What you need to do:
After locating the line that contains "- Optimized the" in the data below, set down exactly that line and each one after it through the line that contains "- Fixed a regression issue", and nothing more.

:: Supplied data

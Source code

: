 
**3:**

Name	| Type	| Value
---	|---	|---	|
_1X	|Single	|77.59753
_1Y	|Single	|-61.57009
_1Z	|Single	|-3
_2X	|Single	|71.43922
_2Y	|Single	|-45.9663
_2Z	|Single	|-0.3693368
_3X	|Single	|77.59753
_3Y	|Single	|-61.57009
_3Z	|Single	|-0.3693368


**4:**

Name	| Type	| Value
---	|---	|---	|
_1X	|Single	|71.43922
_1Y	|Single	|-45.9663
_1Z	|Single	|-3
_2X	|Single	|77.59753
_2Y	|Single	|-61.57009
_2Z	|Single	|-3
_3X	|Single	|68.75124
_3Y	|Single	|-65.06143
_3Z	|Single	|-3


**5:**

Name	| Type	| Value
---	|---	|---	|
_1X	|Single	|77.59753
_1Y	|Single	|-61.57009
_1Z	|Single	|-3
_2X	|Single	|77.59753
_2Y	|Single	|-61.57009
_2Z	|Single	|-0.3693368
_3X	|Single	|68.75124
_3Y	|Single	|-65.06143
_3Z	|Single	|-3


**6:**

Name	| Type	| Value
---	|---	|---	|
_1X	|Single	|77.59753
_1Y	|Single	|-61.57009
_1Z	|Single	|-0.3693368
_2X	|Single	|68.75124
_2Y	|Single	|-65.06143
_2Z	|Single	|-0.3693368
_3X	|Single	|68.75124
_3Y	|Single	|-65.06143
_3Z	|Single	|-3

::::
:: Supplied data

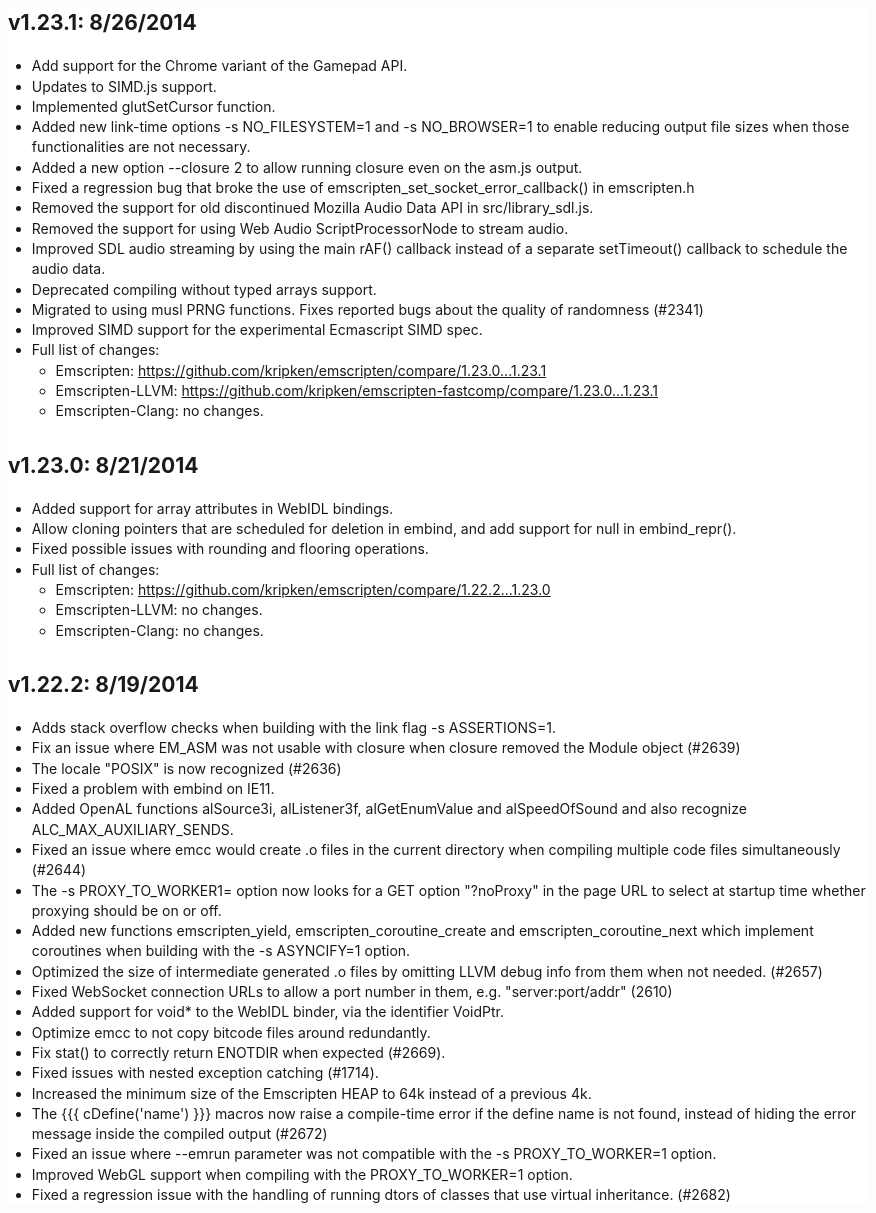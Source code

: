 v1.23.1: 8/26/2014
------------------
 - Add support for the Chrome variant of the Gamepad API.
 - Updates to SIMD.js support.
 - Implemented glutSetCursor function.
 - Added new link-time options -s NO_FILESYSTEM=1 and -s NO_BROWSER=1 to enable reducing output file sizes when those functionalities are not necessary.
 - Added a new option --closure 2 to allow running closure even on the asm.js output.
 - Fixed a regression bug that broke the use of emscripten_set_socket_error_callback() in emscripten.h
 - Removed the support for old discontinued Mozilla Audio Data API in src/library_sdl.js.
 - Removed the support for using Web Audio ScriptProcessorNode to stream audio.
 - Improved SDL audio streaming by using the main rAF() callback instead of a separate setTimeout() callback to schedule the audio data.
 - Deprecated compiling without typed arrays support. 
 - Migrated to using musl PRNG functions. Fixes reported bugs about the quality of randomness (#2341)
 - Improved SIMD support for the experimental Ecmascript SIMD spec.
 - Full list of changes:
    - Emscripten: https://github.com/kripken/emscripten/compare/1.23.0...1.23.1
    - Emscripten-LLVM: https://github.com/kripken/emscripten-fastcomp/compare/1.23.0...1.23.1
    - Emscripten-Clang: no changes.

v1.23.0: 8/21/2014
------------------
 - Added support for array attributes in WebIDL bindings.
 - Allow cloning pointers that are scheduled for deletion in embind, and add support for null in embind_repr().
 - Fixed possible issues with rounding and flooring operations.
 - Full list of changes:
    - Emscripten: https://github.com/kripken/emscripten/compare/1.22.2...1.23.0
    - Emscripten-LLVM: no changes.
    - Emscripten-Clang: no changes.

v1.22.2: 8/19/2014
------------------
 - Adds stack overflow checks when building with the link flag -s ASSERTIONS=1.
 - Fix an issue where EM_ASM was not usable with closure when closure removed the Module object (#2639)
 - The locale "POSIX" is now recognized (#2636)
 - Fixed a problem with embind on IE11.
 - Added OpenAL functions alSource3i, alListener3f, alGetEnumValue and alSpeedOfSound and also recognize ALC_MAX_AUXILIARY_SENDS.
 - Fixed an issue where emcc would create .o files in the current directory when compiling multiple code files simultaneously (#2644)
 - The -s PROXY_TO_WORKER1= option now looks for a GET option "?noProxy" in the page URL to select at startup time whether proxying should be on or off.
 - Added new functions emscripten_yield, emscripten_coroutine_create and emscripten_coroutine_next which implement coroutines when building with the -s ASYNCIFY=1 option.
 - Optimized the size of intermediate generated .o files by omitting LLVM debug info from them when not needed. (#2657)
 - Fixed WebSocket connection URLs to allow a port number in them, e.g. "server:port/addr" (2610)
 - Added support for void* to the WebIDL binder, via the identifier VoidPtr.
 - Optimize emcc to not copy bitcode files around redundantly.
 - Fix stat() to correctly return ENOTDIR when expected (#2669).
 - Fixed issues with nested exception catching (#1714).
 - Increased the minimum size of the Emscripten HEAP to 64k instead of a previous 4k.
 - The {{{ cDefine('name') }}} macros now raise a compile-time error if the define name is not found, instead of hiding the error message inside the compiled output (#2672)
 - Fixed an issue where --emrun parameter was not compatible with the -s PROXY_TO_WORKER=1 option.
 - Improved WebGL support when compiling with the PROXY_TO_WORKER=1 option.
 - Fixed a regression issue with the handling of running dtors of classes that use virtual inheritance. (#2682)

::::

Solution to this exercise:
 - Optimized the size of intermediate generated .o files by omitting LLVM debug info from them when not needed. (#2657)
 - Fixed WebSocket connection URLs to allow a port number in them, e.g. "server:port/addr" (2610)
 - Added support for void* to the WebIDL binder, via the identifier VoidPtr.
 - Optimize emcc to not copy bitcode files around redundantly.
 - Fix stat() to correctly return ENOTDIR when expected (#2669).
 - Fixed issues with nested exception catching (#1714).
 - Increased the minimum size of the Emscripten HEAP to 64k instead of a previous 4k.
 - The {{{ cDefine('name') }}} macros now raise a compile-time error if the define name is not found, instead of hiding the error message inside the compiled output (#2672)
 - Fixed an issue where --emrun parameter was not compatible with the -s PROXY_TO_WORKER=1 option.
 - Improved WebGL support when compiling with the PROXY_TO_WORKER=1 option.
 - Fixed a regression issue with the handling of running dtors of classes that use virtual inheritance. (#2682)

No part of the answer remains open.